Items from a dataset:
Content starts

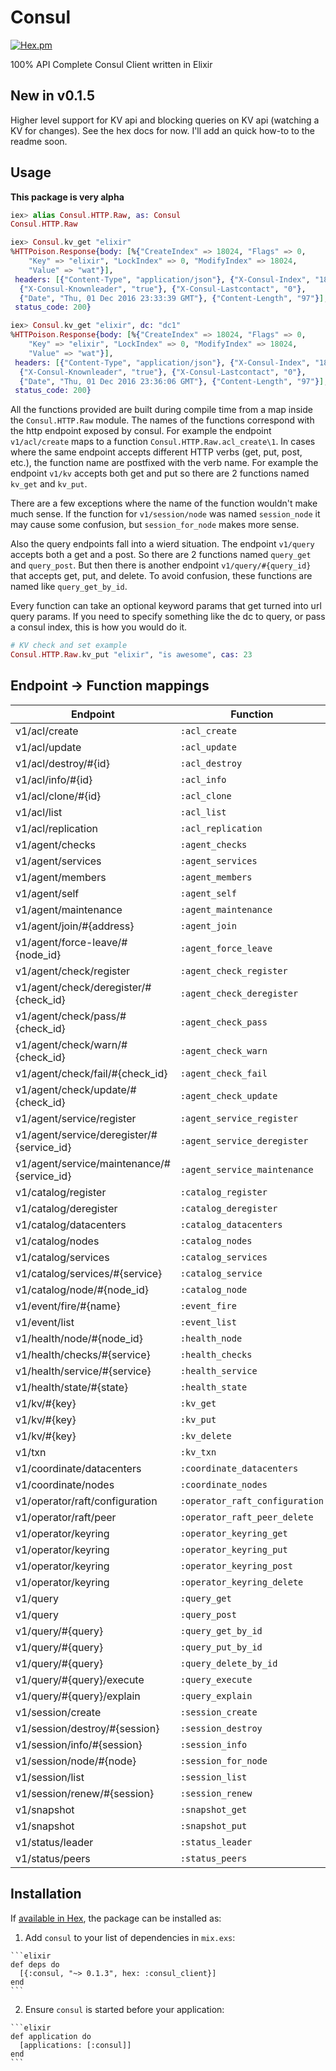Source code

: # Consul

[![Hex.pm](https://img.shields.io/hexpm/v/consul_client.svg)](https://hex.pm/packages/consul_client)

100% API Complete Consul Client written in Elixir

## New in v0.1.5

Higher level support for KV api and blocking queries on KV api (watching a KV for changes).
See the hex docs for now. I'll add an quick how-to to the readme soon.

## Usage

**This package is very alpha**

```elixir
iex> alias Consul.HTTP.Raw, as: Consul
Consul.HTTP.Raw

iex> Consul.kv_get "elixir"
%HTTPoison.Response{body: [%{"CreateIndex" => 18024, "Flags" => 0,
    "Key" => "elixir", "LockIndex" => 0, "ModifyIndex" => 18024,
    "Value" => "wat"}],
 headers: [{"Content-Type", "application/json"}, {"X-Consul-Index", "18024"},
  {"X-Consul-Knownleader", "true"}, {"X-Consul-Lastcontact", "0"},
  {"Date", "Thu, 01 Dec 2016 23:33:39 GMT"}, {"Content-Length", "97"}],
 status_code: 200}

iex> Consul.kv_get "elixir", dc: "dc1"
%HTTPoison.Response{body: [%{"CreateIndex" => 18024, "Flags" => 0,
    "Key" => "elixir", "LockIndex" => 0, "ModifyIndex" => 18024,
    "Value" => "wat"}],
 headers: [{"Content-Type", "application/json"}, {"X-Consul-Index", "18024"},
  {"X-Consul-Knownleader", "true"}, {"X-Consul-Lastcontact", "0"},
  {"Date", "Thu, 01 Dec 2016 23:36:06 GMT"}, {"Content-Length", "97"}],
 status_code: 200}
```

All the functions provided are built during compile time from a map inside the
`Consul.HTTP.Raw` module. The names of the functions correspond with the http
endpoint exposed by consul. For example the endpoint `v1/acl/create` maps to a
function `Consul.HTTP.Raw.acl_create\1`. In cases where the same endpoint
accepts different HTTP verbs (get, put, post, etc.), the function name are
postfixed with the verb name. For example the endpoint `v1/kv` accepts both get
and put so there are 2 functions named `kv_get` and `kv_put`.

There are a few exceptions where the name of the function wouldn't make much
sense. If the function for `v1/session/node` was named `session_node` it may
cause some confusion, but `session_for_node` makes more sense.

Also the query endpoints fall into a wierd situation. The endpoint `v1/query`
accepts both a get and a post. So there are 2 functions named `query_get` and
`query_post`. But then there is another endpoint `v1/query/#{query_id}` that
accepts get, put, and delete. To avoid confusion, these functions are named
like `query_get_by_id`.

Every function can take an optional keyword params that get turned into url
query params. If you need to specify something like the dc to query, or pass
a consul index, this is how you would do it.

```elixir
# KV check and set example
Consul.HTTP.Raw.kv_put "elixir", "is awesome", cas: 23
```

## Endpoint -> Function mappings

|Endpoint                                   |Function|
|-------------------------------------------|---------------------------|
|v1/acl/create                              | `:acl_create`|
|v1/acl/update                              | `:acl_update`|
|v1/acl/destroy/#{id}                       | `:acl_destroy`|
|v1/acl/info/#{id}                          | `:acl_info`|
|v1/acl/clone/#{id}                         | `:acl_clone`|
|v1/acl/list                                | `:acl_list`|
|v1/acl/replication                         | `:acl_replication`|
|v1/agent/checks                            | `:agent_checks`|
|v1/agent/services                          | `:agent_services`|
|v1/agent/members                           | `:agent_members`|
|v1/agent/self                              | `:agent_self`|
|v1/agent/maintenance                       | `:agent_maintenance`|
|v1/agent/join/#{address}                   | `:agent_join`|
|v1/agent/force-leave/#{node_id}            | `:agent_force_leave`|
|v1/agent/check/register                    | `:agent_check_register`|
|v1/agent/check/deregister/#{check_id}      | `:agent_check_deregister`|
|v1/agent/check/pass/#{check_id}            | `:agent_check_pass`|
|v1/agent/check/warn/#{check_id}            | `:agent_check_warn`|
|v1/agent/check/fail/#{check_id}            | `:agent_check_fail`|
|v1/agent/check/update/#{check_id}          | `:agent_check_update`|
|v1/agent/service/register                  | `:agent_service_register`|
|v1/agent/service/deregister/#{service_id}  | `:agent_service_deregister`|
|v1/agent/service/maintenance/#{service_id} | `:agent_service_maintenance`|
|v1/catalog/register                        | `:catalog_register`|
|v1/catalog/deregister                      | `:catalog_deregister`|
|v1/catalog/datacenters                     | `:catalog_datacenters`|
|v1/catalog/nodes                           | `:catalog_nodes`|
|v1/catalog/services                        | `:catalog_services`|
|v1/catalog/services/#{service}             | `:catalog_service`|
|v1/catalog/node/#{node_id}                 | `:catalog_node`|
|v1/event/fire/#{name}                      | `:event_fire`|
|v1/event/list                              | `:event_list`|
|v1/health/node/#{node_id}                  | `:health_node`|
|v1/health/checks/#{service}                | `:health_checks`|
|v1/health/service/#{service}               | `:health_service`|
|v1/health/state/#{state}                   | `:health_state`|
|v1/kv/#{key}                               | `:kv_get`|
|v1/kv/#{key}                               | `:kv_put`|
|v1/kv/#{key}                               | `:kv_delete`|
|v1/txn                                     | `:kv_txn`|
|v1/coordinate/datacenters                  | `:coordinate_datacenters`|
|v1/coordinate/nodes                        | `:coordinate_nodes`|
|v1/operator/raft/configuration             | `:operator_raft_configuration`|
|v1/operator/raft/peer                      | `:operator_raft_peer_delete`|
|v1/operator/keyring                        | `:operator_keyring_get`|
|v1/operator/keyring                        | `:operator_keyring_put`|
|v1/operator/keyring                        | `:operator_keyring_post`|
|v1/operator/keyring                        | `:operator_keyring_delete`|
|v1/query                                   | `:query_get`|
|v1/query                                   | `:query_post`|
|v1/query/#{query}                          | `:query_get_by_id`|
|v1/query/#{query}                          | `:query_put_by_id`|
|v1/query/#{query}                          | `:query_delete_by_id`|
|v1/query/#{query}/execute                  | `:query_execute`|
|v1/query/#{query}/explain                  | `:query_explain`|
|v1/session/create                          | `:session_create`|
|v1/session/destroy/#{session}              | `:session_destroy`|
|v1/session/info/#{session}                 | `:session_info`|
|v1/session/node/#{node}                    | `:session_for_node`|
|v1/session/list                            | `:session_list`|
|v1/session/renew/#{session}                | `:session_renew`|
|v1/snapshot                                | `:snapshot_get`|
|v1/snapshot                                | `:snapshot_put`|
|v1/status/leader                           | `:status_leader`|
|v1/status/peers                            | `:status_peers`|

## Installation

If [available in Hex](https://hex.pm/docs/publish), the package can be installed as:

  1. Add `consul` to your list of dependencies in `mix.exs`:

    ```elixir
    def deps do
      [{:consul, "~> 0.1.3", hex: :consul_client}]
    end
    ```

  2. Ensure `consul` is started before your application:

    ```elixir
    def application do
      [applications: [:consul]]
    end
    ```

Content ends

### PROBLEM TO SOLVE
Copy every line of the entries in which "operator" can be found.

### RESULT OF THE EXERCISE
|v1/operator/raft/configuration             | `:operator_raft_configuration`|
|v1/operator/raft/peer                      | `:operator_raft_peer_delete`|
|v1/operator/keyring                        | `:operator_keyring_get`|
|v1/operator/keyring                        | `:operator_keyring_put`|
|v1/operator/keyring                        | `:operator_keyring_post`|
|v1/operator/keyring                        | `:operator_keyring_delete`|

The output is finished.